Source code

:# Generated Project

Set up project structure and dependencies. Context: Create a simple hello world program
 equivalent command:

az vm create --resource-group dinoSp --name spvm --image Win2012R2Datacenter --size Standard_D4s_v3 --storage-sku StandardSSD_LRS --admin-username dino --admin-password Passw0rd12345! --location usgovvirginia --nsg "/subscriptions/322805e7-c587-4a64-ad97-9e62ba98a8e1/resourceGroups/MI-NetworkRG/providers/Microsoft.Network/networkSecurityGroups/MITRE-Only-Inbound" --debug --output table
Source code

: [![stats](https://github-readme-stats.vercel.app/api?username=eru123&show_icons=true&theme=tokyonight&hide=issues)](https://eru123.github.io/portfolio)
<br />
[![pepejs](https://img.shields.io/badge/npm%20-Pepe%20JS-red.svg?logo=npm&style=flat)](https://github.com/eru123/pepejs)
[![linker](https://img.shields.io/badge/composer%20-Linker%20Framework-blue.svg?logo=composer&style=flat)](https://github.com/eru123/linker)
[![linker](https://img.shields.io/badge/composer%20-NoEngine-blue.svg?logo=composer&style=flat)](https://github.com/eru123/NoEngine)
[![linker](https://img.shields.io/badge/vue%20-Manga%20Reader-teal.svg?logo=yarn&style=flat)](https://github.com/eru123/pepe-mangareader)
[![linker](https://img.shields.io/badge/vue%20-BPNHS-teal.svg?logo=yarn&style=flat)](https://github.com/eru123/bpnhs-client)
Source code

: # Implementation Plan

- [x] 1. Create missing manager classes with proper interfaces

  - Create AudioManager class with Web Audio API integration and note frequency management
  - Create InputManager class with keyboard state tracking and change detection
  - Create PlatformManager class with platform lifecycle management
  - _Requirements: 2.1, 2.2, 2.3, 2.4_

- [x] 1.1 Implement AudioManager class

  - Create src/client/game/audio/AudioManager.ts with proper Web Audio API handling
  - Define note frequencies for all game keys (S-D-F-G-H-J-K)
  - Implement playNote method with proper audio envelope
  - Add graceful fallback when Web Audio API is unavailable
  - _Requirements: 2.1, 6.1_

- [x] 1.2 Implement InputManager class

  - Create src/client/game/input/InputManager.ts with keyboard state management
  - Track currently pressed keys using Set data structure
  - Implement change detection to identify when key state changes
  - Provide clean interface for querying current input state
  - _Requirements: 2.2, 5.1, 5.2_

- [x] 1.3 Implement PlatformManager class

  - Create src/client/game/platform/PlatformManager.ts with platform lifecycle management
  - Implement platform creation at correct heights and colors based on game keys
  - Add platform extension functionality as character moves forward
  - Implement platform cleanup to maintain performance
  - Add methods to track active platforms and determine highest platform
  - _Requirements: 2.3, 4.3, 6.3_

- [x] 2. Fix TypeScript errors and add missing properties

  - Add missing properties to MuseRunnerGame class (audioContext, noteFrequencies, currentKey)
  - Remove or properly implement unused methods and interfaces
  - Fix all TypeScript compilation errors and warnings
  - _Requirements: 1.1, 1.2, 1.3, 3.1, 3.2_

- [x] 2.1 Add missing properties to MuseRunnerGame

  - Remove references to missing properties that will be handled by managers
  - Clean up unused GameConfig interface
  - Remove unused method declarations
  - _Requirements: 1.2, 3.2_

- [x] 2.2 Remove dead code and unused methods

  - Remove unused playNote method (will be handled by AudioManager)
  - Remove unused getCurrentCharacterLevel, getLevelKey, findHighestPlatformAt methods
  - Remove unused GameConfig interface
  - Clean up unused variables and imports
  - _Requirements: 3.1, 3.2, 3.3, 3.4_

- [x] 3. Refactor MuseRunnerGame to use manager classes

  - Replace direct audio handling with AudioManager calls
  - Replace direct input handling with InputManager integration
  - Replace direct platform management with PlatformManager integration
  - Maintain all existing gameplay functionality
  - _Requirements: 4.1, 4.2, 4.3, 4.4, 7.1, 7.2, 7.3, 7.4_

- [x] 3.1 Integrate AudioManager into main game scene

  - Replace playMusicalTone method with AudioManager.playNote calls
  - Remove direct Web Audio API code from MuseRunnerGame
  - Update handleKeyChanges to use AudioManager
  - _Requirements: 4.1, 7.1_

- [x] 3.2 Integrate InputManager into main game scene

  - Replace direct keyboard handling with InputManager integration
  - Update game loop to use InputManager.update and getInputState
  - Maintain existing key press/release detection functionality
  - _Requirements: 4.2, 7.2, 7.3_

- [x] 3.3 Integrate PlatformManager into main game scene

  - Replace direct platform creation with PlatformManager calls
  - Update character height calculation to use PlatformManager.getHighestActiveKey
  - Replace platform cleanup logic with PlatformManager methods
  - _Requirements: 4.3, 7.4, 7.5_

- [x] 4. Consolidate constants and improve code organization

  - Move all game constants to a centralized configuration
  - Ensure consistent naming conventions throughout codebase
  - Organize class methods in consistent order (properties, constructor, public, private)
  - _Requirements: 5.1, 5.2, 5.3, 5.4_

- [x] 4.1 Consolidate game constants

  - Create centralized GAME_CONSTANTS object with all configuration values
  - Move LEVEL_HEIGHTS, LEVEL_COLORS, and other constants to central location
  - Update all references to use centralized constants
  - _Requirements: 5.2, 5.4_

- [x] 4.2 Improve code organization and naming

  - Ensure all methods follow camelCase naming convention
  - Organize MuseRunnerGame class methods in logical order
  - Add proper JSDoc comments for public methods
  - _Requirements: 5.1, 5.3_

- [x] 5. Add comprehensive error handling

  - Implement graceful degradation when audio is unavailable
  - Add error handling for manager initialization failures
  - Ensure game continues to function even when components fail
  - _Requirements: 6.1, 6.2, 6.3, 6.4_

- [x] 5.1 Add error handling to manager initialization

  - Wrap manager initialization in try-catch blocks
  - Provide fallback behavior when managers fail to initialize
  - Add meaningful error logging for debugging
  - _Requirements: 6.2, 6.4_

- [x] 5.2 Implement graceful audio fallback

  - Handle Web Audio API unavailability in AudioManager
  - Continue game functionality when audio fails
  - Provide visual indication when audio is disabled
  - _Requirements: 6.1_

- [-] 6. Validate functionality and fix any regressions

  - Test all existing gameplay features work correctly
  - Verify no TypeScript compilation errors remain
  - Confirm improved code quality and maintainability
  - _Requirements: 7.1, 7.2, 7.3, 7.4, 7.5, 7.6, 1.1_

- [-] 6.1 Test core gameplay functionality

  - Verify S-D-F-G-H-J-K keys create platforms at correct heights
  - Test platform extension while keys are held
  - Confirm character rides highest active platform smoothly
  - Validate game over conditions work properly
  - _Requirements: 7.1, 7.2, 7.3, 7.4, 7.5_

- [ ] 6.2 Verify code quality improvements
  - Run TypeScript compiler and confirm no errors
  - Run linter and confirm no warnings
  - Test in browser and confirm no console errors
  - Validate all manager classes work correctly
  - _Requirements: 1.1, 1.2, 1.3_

__________

WHAT YOU HAVE TO DO:
Working from the listing, state how many lines include "management". The reply must be that number alone.

ANSWER SPACE:
5